EXERCISE REQUIREMENTS: Each line below with the string "massless" should be copied.

EXTRACTED MATERIAL:
---

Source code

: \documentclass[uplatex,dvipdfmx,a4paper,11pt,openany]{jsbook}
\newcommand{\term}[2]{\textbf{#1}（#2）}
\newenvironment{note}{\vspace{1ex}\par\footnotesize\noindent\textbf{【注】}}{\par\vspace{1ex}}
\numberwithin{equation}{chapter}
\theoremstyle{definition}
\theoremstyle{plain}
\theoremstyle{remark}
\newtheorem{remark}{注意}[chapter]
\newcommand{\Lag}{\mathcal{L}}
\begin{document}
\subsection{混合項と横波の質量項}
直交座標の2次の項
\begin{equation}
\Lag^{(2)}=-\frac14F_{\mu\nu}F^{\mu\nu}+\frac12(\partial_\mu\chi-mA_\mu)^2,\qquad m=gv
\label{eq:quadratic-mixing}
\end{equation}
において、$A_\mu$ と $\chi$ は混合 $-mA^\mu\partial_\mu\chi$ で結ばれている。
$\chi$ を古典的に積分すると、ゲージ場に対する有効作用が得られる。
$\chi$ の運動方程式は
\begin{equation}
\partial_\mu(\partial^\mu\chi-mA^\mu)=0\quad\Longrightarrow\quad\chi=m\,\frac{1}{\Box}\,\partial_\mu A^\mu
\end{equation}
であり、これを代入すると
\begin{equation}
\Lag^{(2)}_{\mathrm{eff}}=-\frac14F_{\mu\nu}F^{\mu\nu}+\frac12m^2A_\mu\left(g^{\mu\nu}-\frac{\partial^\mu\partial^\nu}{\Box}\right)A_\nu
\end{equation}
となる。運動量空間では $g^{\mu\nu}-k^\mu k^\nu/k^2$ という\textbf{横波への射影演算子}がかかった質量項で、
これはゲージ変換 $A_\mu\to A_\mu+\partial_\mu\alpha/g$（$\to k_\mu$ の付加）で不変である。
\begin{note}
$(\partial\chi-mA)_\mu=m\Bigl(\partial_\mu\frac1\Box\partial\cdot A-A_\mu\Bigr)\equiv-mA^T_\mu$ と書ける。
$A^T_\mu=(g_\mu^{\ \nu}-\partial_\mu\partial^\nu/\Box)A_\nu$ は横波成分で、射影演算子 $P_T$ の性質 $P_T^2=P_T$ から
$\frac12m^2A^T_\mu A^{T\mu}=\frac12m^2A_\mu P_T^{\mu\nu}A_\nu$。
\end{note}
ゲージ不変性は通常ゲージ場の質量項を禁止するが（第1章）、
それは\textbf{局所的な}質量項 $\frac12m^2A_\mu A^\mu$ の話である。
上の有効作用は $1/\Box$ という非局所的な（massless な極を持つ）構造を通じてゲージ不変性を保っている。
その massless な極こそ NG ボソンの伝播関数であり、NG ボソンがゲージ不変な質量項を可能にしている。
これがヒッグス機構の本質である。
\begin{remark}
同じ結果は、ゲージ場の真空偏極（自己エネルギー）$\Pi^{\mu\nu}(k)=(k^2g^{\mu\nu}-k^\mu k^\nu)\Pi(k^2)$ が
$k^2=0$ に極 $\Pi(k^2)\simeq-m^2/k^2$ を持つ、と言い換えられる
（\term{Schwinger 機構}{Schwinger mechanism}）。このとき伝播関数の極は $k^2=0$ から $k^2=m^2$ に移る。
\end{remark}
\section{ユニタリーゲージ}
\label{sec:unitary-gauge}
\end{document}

---

FINAL ANSWER:
上の有効作用は $1/\Box$ という非局所的な（massless な極を持つ）構造を通じてゲージ不変性を保っている。
その massless な極こそ NG ボソンの伝播関数であり、NG ボソンがゲージ不変な質量項を可能にしている。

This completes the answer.